-------- Data

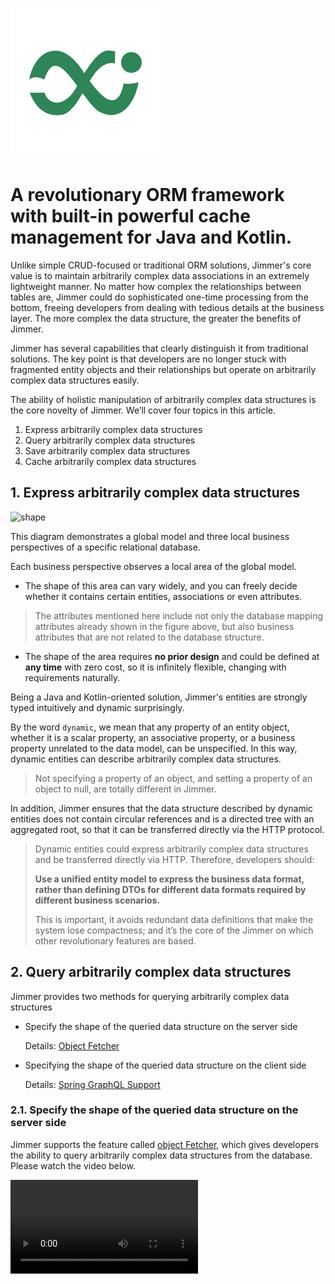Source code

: 
[![logo](logo.png)](https://babyfish-ct.github.io/jimmer/)

# A revolutionary ORM framework with built-in powerful cache management for Java and Kotlin.
 
Unlike simple CRUD-focused or traditional ORM solutions, Jimmer's core value is to maintain arbitrarily complex data associations in an extremely lightweight manner. No matter how complex the relationships between tables are, Jimmer could do sophisticated one-time processing from the bottom, freeing developers from dealing with tedious details at the business layer. The more complex the data structure, the greater the benefits of Jimmer.
 
Jimmer has several capabilities that clearly distinguish it from traditional solutions. The key point is that developers are no longer stuck with fragmented entity objects and their relationships but operate on arbitrarily complex data structures easily.
 
The ability of holistic manipulation of arbitrarily complex data structures is the core novelty of Jimmer. We’ll cover four topics in this article.
 
1. Express arbitrarily complex data structures
2. Query arbitrarily complex data structures
3. Save arbitrarily complex data structures
4. Cache arbitrarily complex data structures
 
## 1. Express arbitrarily complex data structures

![shape](../orphan/doc/static/img/shape.png)
 
This diagram demonstrates a global model and three local business perspectives of a specific relational database.
 
Each business perspective observes a local area of the global model.
 
- The shape of this area can vary widely, and you can freely decide whether it contains certain entities, associations or even attributes.
 
> The attributes mentioned here include not only the database mapping attributes already shown in the figure above, but also business attributes that are not related to the database structure.

- The shape of the area requires **no prior design** and could be defined at **any time** with zero cost, so it is infinitely flexible, changing with requirements naturally.
 
Being a Java and Kotlin-oriented solution, Jimmer's entities are strongly typed intuitively and dynamic surprisingly.
 
By the word `dynamic`, we mean that any property of an entity object, whether it is a scalar property, an associative property, or a business property unrelated to the data model, can be unspecified. In this way, dynamic entities can describe arbitrarily complex data structures.
 
> Not specifying a property of an object, and setting a property of an object to null, are totally different in Jimmer.

In addition, Jimmer ensures that the data structure described by dynamic entities does not contain circular references and is a directed tree with an aggregated root, so that it can be transferred directly via the HTTP protocol.
 
> Dynamic entities could express arbitrarily complex data structures and be transferred directly via HTTP. Therefore, developers should:
> 
> **Use a unified entity model to express the business data format, rather than defining DTOs for different data formats required by different business scenarios.**
>  
> This is important, it avoids redundant data definitions that make the system lose compactness; and it’s the core of the Jimmer on which other revolutionary features are based.

## 2. Query arbitrarily complex data structures
 
Jimmer provides two methods for querying arbitrarily complex data structures
 
-   Specify the shape of the queried data structure on the server side

    Details: [Object Fetcher](./jimmer-sql/query/fetcher)

-   Specifying the shape of the queried data structure on the client side

    Details: [Spring GraphQL Support](./spring-graphql)
 
### 2.1. Specify the shape of the queried data structure on the server side
 
Jimmer supports the feature called [object Fetcher](./jimmer-sql/query/fetcher), which gives developers the ability to query arbitrarily complex data structures from the database.
Please watch the video below.

<video src="https://raw.githubusercontent.com/babyfish-ct/jimmer/orphan/doc/static/img/java-fetcher.mp4"/>

:::tip
The object fetcher also has a powerful capability not shown in the video, recursive fetching self-associative properties. 

Check out [Recursive Fetching for Self-Association](./jimmer-sql/query/fetcher#recursively-query-self-associated-properties) for details.
:::

### 2.2. Specify the shape of the queried data structure on the client side
 
[GraphQL](https://graphql.org/) is a protocol for querying arbitrarily complex data on the client side, but it has the disadvantage of slightly higher development costs on the server side.

SpringBoot supports [Spring GraphQL](https://spring.io/projects/spring-graphql) from 2.7.0. Jimmer provides specific support for this, and significantly reduces the development cost of Spring GraphQL-based projects.

<video width="100%" controls>
    <source src="https://raw.githubusercontent.com/babyfish-ct/jimmer/orphan/doc/static/img/graphql-fetcher.mp4" type="video/mp4"/>
    <div style={{padding: '1rem', fontSize: '2rem', color: 'red'}}>Your browser does not support the video tag.</div>
</video>

:::tip
Note, by the limitation of the current GraphQL protocol, this method does not have the same recursive querying capability for self-associative properties as the object fetcher’s.
 
If your business scenario requires both recursive query capabilities for self-associative attributes and transferring the decision on the shape of the queried data structure to the client, you can easily customize a GraphQL-like text protocol, the client submits text in a specific format according to the custom protocol and the server converts it to an object fetcher query.
:::

## 3. Save arbitrarily complex data structures
 
Developers can use the dynamicity of Jimmer entities to build arbitrarily complex data structures which could be stored by Jimmer.
Jimmer will compare the current data structure in the database with the data structure the user expects to save, and then modify the inconsistent parts, make it consistent with the user expectation finally.
 
:::note 
Jimmer's save feature is similar to `react` and `vue` in the web domain.
:::

As shown in the picture

![save](@site/static/img/save.png)
 
The top left figure shows the current data structure in the database.
The top right figure shows the data structure expected by the user. Each object is identified either by an id or a business key and a id growth strategy.
 
The bottom of the picture shows the operations performed by Jimmer, labeled with four colors.

-   <div style={{color: 'red'}}>Red part:</div>
 
    If an object exists in the current data structure of the database and does not exist in the user’s expectation to save, the object and its associations will be deleted.
 
    > The user can control the action of the Jimmer and choose to block the operation*(default behavior)*, disconnect the relationship only, or delete the object.
 
-   <div style={{color: 'green'}}>Green section:</div>
 
    If an object does not exist in the current data structure of the database and exists in the user’s expectation to save, this object and its associations will be created.
 
    > The user can control the action and choose to block*(default behavior)* or allow the operation.
 
-   <div style={{color: 'blue'}}>Blue section:</div>
 
    If the associations of an object with other objects in the current data structure of the database are different from the user’s expectation to save, the associations are automatically adjusted.
 
-   <div style={{color: 'orange'}}>Orange part:</div>
 
    If an object in the data structure that the user expects to save has modifiable properties and the corresponding one exists in the current data structure of the database, these properties would be modified.
 
    > Since the Jimmer entity is dynamic, modifying some of the properties but not all is allowed since any property can be missing.
 
:::tip
-   Unlike all other data persistence solutions, Jimmer does not require a prior decision on whether each association should be saved in cascade; that depends entirely on the shape of the data structure specified by the user.
 
-   The save command is one of Jimmer's most distinguishing database modification capabilities, and we of course also support other traditional modification methods.
 
-   Although the save command is a sort of black-boxed high-level API, developers still have fine-grained control over details (the part of the diagram with changing colors), because Jimmer supports a powerful trigger mechanism.

    > Checkout [trigger](./jimmer-sql/advanced/trigger) for detials.

:::

## 4. Cache arbitrarily complex data structures (with maintenance for consistency)
 
As mentioned above, Jimmer can query arbitrarily complex data structures, Jimmer supports caching arbitrarily complex data structures accordingly to get higher performance for your application.
 
From the perspective of use, caching is completely transparent to developers. Developers query data and get the cache worked automatically without extra code. We will discuss at the implementation level.
 
At the implementation level, there are two types of cache in Jimmer, object cache and attribute cache. Attribute cache can be further divided into associative attribute cache and computed attribute cache.
 
The combination of object cache and the associative cache forms the caching for arbitrarily complex data structures from the user’s perspective.
 
The caching mechanism of Jimmer has the following features:
 
- No restrictions on which caching technology to use.
 
- Transparent to the developers, whether to use caching does not result in business code changes.
 
- Supports multi-level caching, for example, the first level is the JVM's internal caffine, and the second level uses Redis shared by the cluster.
 
- The caching is optional, the whole framework can work without cache. Even with caching enabled, users could still control fine-granularly whether object cache should be used for each entity type, and whether attribute cache should be used for each associative or computed attribute.
 
- Great data consistency support.
 
### 4.1. Simple object cache
 
Simple object cache, responsible for mapping object ids to simple objects.
 
> Simple objects do not have any associative properties except for simple foreign keys.

![object-cache](@site/static/img/object-cache.jpeg)
 
### 4.2. Associative attribute cache
 
The associative attribute cache is a unique feature of Jimmer, providing **maps** for data to support fast querying of associative attributes.

![association-cache](@site/static/img/association-cache.png)

:::note
In the GraphQL working mode, for associations based on foreign keys*(`Book.store-1`、`Book.store-2`和`Book.store-3` in the figure)* rather than these expressed by intermediate table many-to-one relations, associative attribute cache should be used only if the foreign key of the current object is missing. or the parent object can be obtained by a simple parameterized query in the simple object cache with the foreign key and there is no need to use the associative attribute cache.
 
The rest of the associative attribute cache for collection types is important in all scenarios, whether for one-to-many or many-to-many attributes.
:::

:::tip 
One of the drawbacks of relational databases is that any data associations require queries. A more straightforward cache of map greatly mitigates this problem.
:::

### 4.3. Computed attribute cache
 
Jimmer entities support non-persistent (@Transient) attributes independent of the database structure, which have no corresponding fields in the database and are used to express developer-defined business attributes.
 
There are two types of non-persistent attributes
 
- Manual mode: Jimmer would do nothing with this type of attributes, and whether the entity object has it or not depends entirely on the user's business code.
 
- Automatic mode: if the object fetcher or GraphQL queries this kind of attributes, Jimmer will call the computation solver configured in the current property annotation to compute and set the property automatically.
 
Non-persistent attribute in automatic mode is also called computed attribute and could optionally use computed cache.

![calculated-cache](@site/static/img/calculated-cache.png)

### 4.4. Multi-view cache
 
Jimmer provides [global filters](jimmer-sql/advanced/filter) that allow implicit conditional filtering on certain entity classes in all queries.
 
This feature makes it easy to implement row-based data authorization that would result in different operators seeing different data.
 
Therefore, we want different operators to see different cached data, that is the multi-view cache.

![multi-view-cache](@site/static/img/multi-view-cache.png)
 
This figure shows multi-view cache with multi-tenancy as an example. Different operators see different associative cached and computed cached data.
 
:::caution
Multi-view cache consumes much more space and should be used only for important associative or computed attributes. Developers are free to decide whether an associative or computed attribute should use normal cache only or multi-view cache.
:::

### 4.5. Cache Consistency
 
Jimmer provides out-of-the-box cache data consistency guarantees. All developers have to do is simply enable [Jimmer's trigger feature](./jimmer-sql/advanced/trigger) to make it perceive and response database changes.
 
- The cache consistency is fully automated for applications with only object cache and associative cache, no extra works need to do.
- Very simple manual assistance is required for applications with computed cache or multi-view cache
 
Example
 
1.  The corresponding associative cache and computed cache would be cleared automatically when a foreign key modified.

    <details>
    <summary>View gif animation</summary>

    ![modify_fk](@site/static/img/modify_fk.gif)

    > In this animation, the white area above is the SQL tool, and the black area below is the Intellij log.
    >
    > The associative attribute `BookStore.books` is affected, which further affects the computed attribute `BookStore.avgPrice`.

    </details>

2.  The corresponding associative cache would be cleared automatically when intermediate tables modified.
 
    <details>
    <summary>View gif animation</summary>

    ![insert_middle_table](@site/static/img/insert_middle_table.gif)

    > In this animation, the white area above is the SQL tool, and the black area below is the Intellij log.

    </details>
 
3.  The corresponding computed cache would be cleared automatically when the dependent fields modified.
 
    <details>
    <summary>View gif animation</summary>

    ![modify_price](@site/static/img/modify_price.gif)

    > In this animation, the white area above is the SQL tool, and the black area below is the Intellij log.

    </details>
 
4.  The corresponding associative and computed cache would be cleared automatically when the fields that the filter depends on modified.

    <details>
    <summary>View gif animation</summary>

    ![modify_tenant](@site/static/img/modify_tenant.gif)

    > In this animation, the white area above is the SQL tool, and the black area below is the Intellij log.
    >
    > In this example, the global filter operates on the Book object, all associative attributes BookStore.books and Author.books pointing to it are affected. The computed attribute BookStore.avgPrice is further affected since the associative attribute BookStore.books changes.

    </details>

## 5. Other features
 
### 5.1. Strongly typed DSL
 
Errors are found at compile-time as much as possible; strongly typed DSL can be also mixed with Native SQL.
 
### 5.2. Ultra-simple multi-table JOIN
 
Jimmer strongly typed DSL provides more useful features than native SQL for multi-table JOIN.

Building paths of any length with chained expressions by the help of intellisence based on object properties is multi-level JOIN.

Conflicting table JOINs in the different paths could be merged automatically, and redundant JOINs would be optimized out automatically.

> In fact, it’s the original motivation for Jimmer.

Link: [Table Joins](./jimmer-sql/basic/table-join)
 
### 5.3. Ultra-simple paging
 
Query for row counting required by paging would be generated and optimized automatically based on data object query.

Link: [Pagination query](./jimmer-sql/query/pagination)
 
### 5.4. Trigger
 
Jimmer provides two kinds of triggers to notify data changes before and after a transaction commit respectively. Each could perceive the data changes, including object changes and association changes.

Link: [Trigger](./jimmer-sql/advanced/trigger)

### 5.5 Ultimate performance
 
Link: [Benchmark](./benchmark).
 
## 6. Future work
 
-   Do not restrict the microservice governance framework, allow entity objects to support remote associations across microservice boundaries.
 
-   While SQL grouping and aggregation can be used to implement computed attributes, these sorts of statistical operations are not the area the relational OLTP databases are best at, we may support mapping computed attributes to column-based OLAP databases like Clickhouse in future.
 
> The available features are slightly beyond the scope of ORM, but we still interpret Jimmer as ORM currently.
>  
> We will interpret Jimmer in a new way when it goes far beyond ORM after these features implemented, and the future is coming now.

----------------

● Problem
Only the number is wanted: how many lines in the data include the string "command"?

● Written answer
2